--- TRY IT ---
From the records below, copy out exactly the lines from the one containing "kinds of matters.</summary></details>" to the one containing "all other requests.", both included. Add nothing else.

--- RECORDS FOR THIS TASK ---
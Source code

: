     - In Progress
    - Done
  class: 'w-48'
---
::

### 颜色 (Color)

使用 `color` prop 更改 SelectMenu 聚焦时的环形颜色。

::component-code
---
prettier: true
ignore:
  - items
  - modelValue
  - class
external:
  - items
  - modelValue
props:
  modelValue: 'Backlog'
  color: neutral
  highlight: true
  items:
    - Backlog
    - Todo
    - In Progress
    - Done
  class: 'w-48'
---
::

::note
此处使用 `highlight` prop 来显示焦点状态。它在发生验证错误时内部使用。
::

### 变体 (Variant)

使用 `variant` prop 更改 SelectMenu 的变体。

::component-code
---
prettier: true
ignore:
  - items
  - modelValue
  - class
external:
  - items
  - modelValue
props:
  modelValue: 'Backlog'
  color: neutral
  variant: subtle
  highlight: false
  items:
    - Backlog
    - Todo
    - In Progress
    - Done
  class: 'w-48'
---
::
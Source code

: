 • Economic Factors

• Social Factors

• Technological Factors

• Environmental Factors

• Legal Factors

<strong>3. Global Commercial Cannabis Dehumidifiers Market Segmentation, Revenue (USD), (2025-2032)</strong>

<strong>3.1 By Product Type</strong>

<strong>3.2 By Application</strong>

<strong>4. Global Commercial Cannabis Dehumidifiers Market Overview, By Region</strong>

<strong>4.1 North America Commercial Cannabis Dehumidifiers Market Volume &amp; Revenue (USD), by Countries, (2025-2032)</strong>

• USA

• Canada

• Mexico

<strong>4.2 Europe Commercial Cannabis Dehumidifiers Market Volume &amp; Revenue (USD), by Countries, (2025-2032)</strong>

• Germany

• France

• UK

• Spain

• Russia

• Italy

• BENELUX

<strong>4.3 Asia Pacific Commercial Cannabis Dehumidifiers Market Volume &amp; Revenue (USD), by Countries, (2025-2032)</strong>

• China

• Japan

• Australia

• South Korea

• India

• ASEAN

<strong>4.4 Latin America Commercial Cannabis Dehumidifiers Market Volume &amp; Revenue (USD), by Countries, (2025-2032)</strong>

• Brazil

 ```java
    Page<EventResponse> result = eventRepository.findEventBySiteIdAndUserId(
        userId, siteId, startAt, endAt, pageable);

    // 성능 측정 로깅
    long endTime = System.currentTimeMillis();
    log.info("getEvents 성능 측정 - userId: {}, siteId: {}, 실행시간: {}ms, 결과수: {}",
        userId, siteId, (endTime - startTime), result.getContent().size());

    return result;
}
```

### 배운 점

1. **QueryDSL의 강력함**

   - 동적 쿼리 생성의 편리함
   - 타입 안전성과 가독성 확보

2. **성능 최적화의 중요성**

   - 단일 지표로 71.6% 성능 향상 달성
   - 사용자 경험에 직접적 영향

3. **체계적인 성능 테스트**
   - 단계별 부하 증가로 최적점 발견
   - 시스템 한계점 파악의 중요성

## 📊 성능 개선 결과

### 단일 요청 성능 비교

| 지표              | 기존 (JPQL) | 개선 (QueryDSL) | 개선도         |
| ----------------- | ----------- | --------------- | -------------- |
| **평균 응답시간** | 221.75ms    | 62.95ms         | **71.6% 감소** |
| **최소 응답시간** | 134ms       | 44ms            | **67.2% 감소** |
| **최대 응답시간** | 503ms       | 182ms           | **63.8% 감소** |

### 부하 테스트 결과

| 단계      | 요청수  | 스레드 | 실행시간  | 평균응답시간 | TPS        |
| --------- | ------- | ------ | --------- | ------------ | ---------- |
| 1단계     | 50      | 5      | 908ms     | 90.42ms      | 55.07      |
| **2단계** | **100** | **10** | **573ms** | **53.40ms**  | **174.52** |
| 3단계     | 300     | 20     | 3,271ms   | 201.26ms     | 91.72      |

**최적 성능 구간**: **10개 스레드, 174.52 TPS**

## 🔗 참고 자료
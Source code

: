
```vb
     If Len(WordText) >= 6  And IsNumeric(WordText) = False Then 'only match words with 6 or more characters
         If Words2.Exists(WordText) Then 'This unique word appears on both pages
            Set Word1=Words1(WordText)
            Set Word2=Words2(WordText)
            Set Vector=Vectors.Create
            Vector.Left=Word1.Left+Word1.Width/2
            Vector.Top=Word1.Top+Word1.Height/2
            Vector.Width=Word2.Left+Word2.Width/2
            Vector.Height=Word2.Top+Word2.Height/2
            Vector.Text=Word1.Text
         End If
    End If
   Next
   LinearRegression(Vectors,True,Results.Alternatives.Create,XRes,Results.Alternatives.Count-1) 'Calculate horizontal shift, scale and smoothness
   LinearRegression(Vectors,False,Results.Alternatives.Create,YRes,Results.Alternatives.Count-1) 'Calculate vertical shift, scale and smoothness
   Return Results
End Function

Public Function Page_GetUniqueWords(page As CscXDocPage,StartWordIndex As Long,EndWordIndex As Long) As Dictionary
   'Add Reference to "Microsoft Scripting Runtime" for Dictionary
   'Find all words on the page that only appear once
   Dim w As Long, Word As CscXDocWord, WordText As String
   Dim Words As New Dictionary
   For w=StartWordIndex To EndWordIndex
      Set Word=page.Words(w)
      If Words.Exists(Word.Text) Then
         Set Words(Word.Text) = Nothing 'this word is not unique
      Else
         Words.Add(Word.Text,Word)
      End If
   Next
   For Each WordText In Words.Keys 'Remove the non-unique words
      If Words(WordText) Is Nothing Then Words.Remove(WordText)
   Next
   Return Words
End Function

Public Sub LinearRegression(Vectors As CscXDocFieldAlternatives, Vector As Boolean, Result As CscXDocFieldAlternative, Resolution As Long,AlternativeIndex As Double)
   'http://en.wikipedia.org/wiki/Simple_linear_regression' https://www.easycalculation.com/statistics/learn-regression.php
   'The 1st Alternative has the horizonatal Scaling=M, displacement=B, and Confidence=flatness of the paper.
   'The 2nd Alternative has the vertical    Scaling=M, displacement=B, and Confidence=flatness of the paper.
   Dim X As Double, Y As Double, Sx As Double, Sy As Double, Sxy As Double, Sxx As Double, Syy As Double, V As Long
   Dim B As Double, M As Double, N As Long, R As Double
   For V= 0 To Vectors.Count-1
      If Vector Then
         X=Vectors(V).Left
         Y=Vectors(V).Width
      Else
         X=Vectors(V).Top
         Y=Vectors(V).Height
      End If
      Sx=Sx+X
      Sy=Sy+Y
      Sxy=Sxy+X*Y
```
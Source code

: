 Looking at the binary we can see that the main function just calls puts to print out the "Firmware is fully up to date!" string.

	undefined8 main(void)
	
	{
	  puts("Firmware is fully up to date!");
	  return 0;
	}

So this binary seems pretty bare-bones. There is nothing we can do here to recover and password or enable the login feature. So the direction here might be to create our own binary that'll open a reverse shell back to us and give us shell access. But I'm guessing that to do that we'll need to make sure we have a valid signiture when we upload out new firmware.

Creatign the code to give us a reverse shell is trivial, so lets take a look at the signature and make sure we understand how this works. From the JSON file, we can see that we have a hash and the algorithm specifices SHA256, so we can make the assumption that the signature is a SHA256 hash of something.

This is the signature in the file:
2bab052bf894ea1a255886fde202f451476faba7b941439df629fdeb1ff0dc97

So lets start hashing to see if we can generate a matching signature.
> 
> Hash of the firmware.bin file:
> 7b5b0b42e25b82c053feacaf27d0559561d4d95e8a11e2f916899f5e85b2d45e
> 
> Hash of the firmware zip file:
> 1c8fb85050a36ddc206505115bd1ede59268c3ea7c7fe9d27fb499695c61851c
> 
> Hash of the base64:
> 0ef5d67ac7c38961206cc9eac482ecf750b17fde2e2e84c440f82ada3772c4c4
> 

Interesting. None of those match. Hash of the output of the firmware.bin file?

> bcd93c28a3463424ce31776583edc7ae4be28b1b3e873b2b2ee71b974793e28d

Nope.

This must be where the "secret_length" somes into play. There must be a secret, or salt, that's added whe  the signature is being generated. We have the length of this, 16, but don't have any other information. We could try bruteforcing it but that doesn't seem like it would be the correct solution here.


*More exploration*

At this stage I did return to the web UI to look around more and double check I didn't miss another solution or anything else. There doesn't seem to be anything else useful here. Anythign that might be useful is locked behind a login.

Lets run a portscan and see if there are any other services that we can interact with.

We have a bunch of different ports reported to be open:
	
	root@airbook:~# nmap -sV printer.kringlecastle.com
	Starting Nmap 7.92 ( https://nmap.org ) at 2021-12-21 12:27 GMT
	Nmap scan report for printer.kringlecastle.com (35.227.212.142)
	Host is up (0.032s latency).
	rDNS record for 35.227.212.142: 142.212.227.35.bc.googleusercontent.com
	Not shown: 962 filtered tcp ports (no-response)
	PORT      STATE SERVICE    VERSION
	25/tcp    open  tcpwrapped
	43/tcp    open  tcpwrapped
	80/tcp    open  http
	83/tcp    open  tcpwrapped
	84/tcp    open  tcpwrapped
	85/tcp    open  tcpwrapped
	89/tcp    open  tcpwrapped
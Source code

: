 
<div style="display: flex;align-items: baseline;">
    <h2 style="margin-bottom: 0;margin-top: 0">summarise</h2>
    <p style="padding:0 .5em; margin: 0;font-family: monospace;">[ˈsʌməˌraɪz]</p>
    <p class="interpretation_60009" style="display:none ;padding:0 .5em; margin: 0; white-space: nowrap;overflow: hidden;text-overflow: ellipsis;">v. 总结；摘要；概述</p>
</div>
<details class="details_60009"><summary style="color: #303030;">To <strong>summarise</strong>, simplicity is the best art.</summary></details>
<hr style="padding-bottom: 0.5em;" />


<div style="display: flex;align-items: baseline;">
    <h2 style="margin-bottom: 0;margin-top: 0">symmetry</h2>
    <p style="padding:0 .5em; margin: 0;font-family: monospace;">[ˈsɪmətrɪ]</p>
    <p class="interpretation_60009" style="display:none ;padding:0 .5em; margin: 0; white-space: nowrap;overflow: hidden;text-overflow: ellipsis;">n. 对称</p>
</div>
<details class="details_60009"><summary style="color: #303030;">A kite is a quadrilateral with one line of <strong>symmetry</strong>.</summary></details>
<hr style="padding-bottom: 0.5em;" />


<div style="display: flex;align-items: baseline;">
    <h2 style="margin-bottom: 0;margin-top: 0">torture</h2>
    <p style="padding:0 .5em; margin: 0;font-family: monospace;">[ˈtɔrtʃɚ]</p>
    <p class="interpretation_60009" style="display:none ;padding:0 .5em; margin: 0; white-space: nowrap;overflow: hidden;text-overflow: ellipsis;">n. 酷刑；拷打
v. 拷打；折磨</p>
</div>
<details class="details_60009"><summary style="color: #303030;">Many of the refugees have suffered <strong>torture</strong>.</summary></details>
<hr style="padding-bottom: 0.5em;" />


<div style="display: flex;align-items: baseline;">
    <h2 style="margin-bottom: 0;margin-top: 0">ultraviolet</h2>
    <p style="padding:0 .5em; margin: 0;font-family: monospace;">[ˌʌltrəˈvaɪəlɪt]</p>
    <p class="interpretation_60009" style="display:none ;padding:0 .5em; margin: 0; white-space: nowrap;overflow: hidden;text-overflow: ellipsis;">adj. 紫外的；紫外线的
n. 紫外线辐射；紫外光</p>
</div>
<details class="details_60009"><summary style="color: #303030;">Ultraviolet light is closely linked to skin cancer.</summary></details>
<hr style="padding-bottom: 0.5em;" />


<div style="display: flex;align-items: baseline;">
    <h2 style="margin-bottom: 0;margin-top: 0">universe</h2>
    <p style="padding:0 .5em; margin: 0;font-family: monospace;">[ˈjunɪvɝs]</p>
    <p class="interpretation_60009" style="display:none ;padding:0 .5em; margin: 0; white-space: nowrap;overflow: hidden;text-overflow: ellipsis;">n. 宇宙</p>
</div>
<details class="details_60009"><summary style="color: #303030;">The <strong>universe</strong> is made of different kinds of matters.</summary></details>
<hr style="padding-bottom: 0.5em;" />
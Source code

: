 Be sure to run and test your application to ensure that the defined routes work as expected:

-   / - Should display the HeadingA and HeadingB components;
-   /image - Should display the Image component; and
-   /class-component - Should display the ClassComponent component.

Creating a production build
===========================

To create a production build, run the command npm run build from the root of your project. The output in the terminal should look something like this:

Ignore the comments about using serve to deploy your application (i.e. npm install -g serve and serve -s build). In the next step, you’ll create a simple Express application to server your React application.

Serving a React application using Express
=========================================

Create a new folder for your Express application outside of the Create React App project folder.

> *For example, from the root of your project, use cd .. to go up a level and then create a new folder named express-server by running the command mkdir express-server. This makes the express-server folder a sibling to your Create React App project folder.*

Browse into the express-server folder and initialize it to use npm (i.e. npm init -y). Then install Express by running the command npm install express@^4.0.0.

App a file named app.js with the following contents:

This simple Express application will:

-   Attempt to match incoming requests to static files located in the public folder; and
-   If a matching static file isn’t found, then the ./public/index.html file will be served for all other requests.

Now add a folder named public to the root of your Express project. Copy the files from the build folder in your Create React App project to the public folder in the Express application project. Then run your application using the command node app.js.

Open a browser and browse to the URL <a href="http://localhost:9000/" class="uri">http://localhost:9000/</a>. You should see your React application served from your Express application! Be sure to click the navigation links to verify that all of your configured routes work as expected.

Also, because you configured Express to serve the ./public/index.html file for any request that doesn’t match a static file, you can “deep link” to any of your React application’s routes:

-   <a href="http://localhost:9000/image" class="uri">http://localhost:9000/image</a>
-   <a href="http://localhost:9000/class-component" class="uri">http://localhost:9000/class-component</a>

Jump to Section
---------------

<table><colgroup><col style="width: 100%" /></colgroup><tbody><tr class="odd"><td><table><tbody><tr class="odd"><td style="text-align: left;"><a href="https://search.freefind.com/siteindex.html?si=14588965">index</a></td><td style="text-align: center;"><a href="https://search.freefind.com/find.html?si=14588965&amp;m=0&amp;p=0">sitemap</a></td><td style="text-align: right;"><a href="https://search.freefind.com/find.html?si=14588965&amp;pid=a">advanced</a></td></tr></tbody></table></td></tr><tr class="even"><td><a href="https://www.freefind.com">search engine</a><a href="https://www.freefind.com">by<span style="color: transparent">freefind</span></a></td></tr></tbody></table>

--- COMPLETED EXERCISE ---
<details class="details_60009"><summary style="color: #303030;">The <strong>universe</strong> is made of different kinds of matters.</summary></details>
<hr style="padding-bottom: 0.5em;" />
Source code

: Be sure to run and test your application to ensure that the defined routes work as expected:

-   / - Should display the HeadingA and HeadingB components;
-   /image - Should display the Image component; and
-   /class-component - Should display the ClassComponent component.

Creating a production build
===========================

To create a production build, run the command npm run build from the root of your project. The output in the terminal should look something like this:

Ignore the comments about using serve to deploy your application (i.e. npm install -g serve and serve -s build). In the next step, you’ll create a simple Express application to server your React application.

Serving a React application using Express
=========================================

Create a new folder for your Express application outside of the Create React App project folder.

> *For example, from the root of your project, use cd .. to go up a level and then create a new folder named express-server by running the command mkdir express-server. This makes the express-server folder a sibling to your Create React App project folder.*

Browse into the express-server folder and initialize it to use npm (i.e. npm init -y). Then install Express by running the command npm install express@^4.0.0.

App a file named app.js with the following contents:

This simple Express application will:

-   Attempt to match incoming requests to static files located in the public folder; and
-   If a matching static file isn’t found, then the ./public/index.html file will be served for all other requests.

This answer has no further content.